Our final concern is that the Bill gives the Secretary of State sweeping powers to amend the Copyright, Design and Patent Act 1988 without debate on the floor of the House.
We trust that these concerns will be represented throughout the remaining passage of the Bill. We would be delighted to make additional representations either in writing or in person to explore options to ensure that a compromise option can be found to the benefit of all the individuals and organisations concerned with the consequences of enacting Clause 42 of the Digital Economy Bill.”
That’s a pretty good letter: it comprehensively lays out the flaws in a complex piece of legislation that’s largely been ignored. In fact, it’s a very good letter indeed. There’s just one thing wrong with it: the letter was never sent.
Although Getty described the letter above as the final version, and stressed that it would not be subject to change, BAPLA immediately suggested that it could be “improved”, and offered to do so. The task was delegated to BAPLA CEO Simon Cliffe, who was charged with redrafting it in consultation with the other photographers’ representatives. This does not appear to have been a happy experience. Cliffe has described the process as “picking teeth”, while the other contributors accuse him of failing to answer questions and points raised, and ignoring alternative drafts to his own. Nonetheless by mid-March Cliffe felt able to declare “with Draft Five we have a draft that is final, finished and complete, with contributions from all”.

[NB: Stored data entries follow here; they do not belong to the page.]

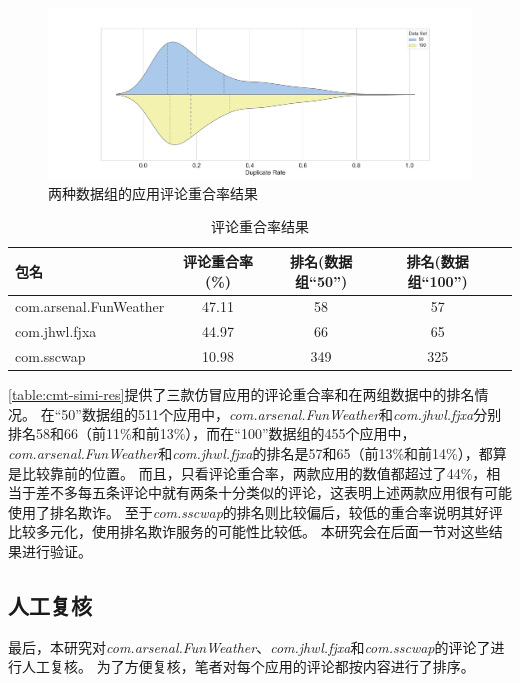 \begin{figure}[htbp]
	\centering
	\includegraphics[width=\textwidth]{./Figures/edwin-cmt-simi-dist.png}
    \caption{两种数据组的应用评论重合率结果}
    \label{fig:cmt_simi}
\end{figure}

\begin{table}[htbp]
	\renewcommand{\arraystretch}{1}
	\small
	\centering
	\caption{评论重合率结果}
	\vspace{1mm}
	\begin{tabular}{lcccc}
		\toprule
		包名 & 评论重合率(\%) & 排名(数据组``50'') & 排名(数据组``100'') \\
		\midrule
		com.arsenal.FunWeather & 47.11 & 58 & 57 \\
		\rowcolor{gray!15} com.jhwl.fjxa & 44.97 & 66 & 65 \\
		com.sscwap & 10.98 & 349 & 325 \\
		\bottomrule
	\end{tabular}
	\label{table:cmt-simi-res}
\end{table}

\autoref{table:cmt-simi-res}提供了三款仿冒应用的评论重合率和在两组数据中的排名情况。
在``50''数据组的511个应用中，\emph{com.arsenal.FunWeather}和\emph{com.jhwl.fjxa}分别排名58和66（前11\%和前13\%），而在``100''数据组的455个应用中，\emph{com.arsenal.FunWeather}和\emph{com.jhwl.fjxa}的排名是57和65（前13\%和前14\%），都算是比较靠前的位置。
而且，只看评论重合率，两款应用的数值都超过了44\%，相当于差不多每五条评论中就有两条十分类似的评论，这表明上述两款应用很有可能使用了排名欺诈。
至于\emph{com.sscwap}的排名则比较偏后，较低的重合率说明其好评比较多元化，使用排名欺诈服务的可能性比较低。
本研究会在后面一节对这些结果进行验证。

\subsection{人工复核}

最后，本研究对\emph{com.arsenal.FunWeather}、\emph{com.jhwl.fjxa}和\emph{com.sscwap}的评论了进行人工复核。
为了方便复核，笔者对每个应用的评论都按内容进行了排序。

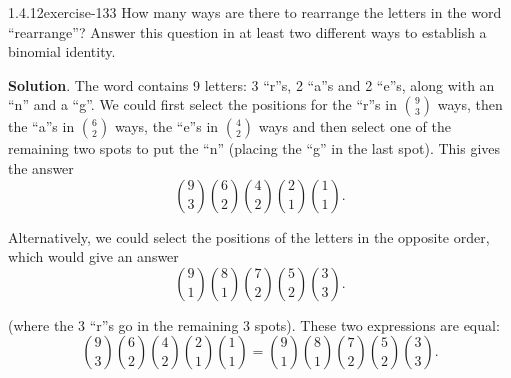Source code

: \documentclass[twoside,11pt,]{book}
\numberwithin{equation}{chapter}
\begin{document}
\begin{divisionsolution}{1.4.12}{}{exercise-133}%
\hypertarget{p-2160}{}%
How many ways are there to rearrange the letters in the word ``rearrange''? Answer this question in at least two different ways to establish a binomial identity.%
\par\smallskip%
\noindent\textbf{Solution}.\quad%
\hypertarget{p-2161}{}%
The word contains 9 letters: 3 ``r''s, 2 ``a''s and 2 ``e''s, along with an ``n'' and a ``g''. We could first select the positions for the ``r''s in \({9 \choose 3}\) ways, then the ``a''s in \({6 \choose 2}\) ways, the ``e''s in \({4 \choose 2}\) ways and then select one of the remaining two spots to put the ``n'' (placing the ``g'' in the last spot). This gives the answer%
\begin{equation*}
{9 \choose 3}{6 \choose 2}{4 \choose 2}{2\choose 1}{1\choose 1}\text{.}
\end{equation*}
%
\par
\hypertarget{p-2162}{}%
Alternatively, we could select the positions of the letters in the opposite order, which would give an answer%
\begin{equation*}
{9 \choose 1}{8\choose 1}{7 \choose 2}{5\choose 2}{3\choose 3}\text{.}
\end{equation*}
%
\par
\hypertarget{p-2163}{}%
(where the 3 ``r''s go in the remaining 3 spots). These two expressions are equal:%
\begin{equation*}
{9 \choose 3}{6 \choose 2}{4 \choose 2}{2\choose 1}{1\choose 1} = {9 \choose 1}{8\choose 1}{7 \choose 2}{5\choose 2}{3\choose 3}\text{.}
\end{equation*}
%
\end{divisionsolution}%
\end{document}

In fact some contributors were distinctly unhappy with Draft Five. EPUK in particular felt that BAPLA had seriously weakened Getty’s supposedly non-negotiable letter. However, aware that the DEB was heading to parliament within weeks, and eager to maintain unity, the various contributors agreed to Cliffe’s Draft Five.
At which point Cliffe disappeared, only to re-emerge a week later with a double whammy: the letter had been rewritten yet again – this time without consultation – and was to be published without further delay. Other contributors were enraged by Cliffe’s new final version, described as “nauseating and obsequious”. However before they could respond BAPLA published the letter in a press release, describing it as a joint statement from the UK photography industry.
It’s not yet clear why BAPLA felt the need to so comprehensively neuter Getty’s original proposal. It may have been simple fear: the UK’s Intellectual Property Office are known to have threatened to make things difficult for organisations that try to oppose the DEB. And some have speculated that BAPLA may see a role for themselves as one of the “collecting societies” that the DEB proposes under its Extended Collective Licensing scheme.
Whatever the reason for BAPLA’s behaviour, UK photographers aware of it are as furious at BAPLA as their US colleagues were at the ASMP’s orphan works capitulation. “We thought Getty were the US cavalry riding to the rescue,” comments one, “but they turned into BAPLA’s My Little Pony. The IPO will be pissing themselves laughing to have received an ultimatum that says ‘we aren’t happy but look forward to collaborating fully with your proposals for raping us’”.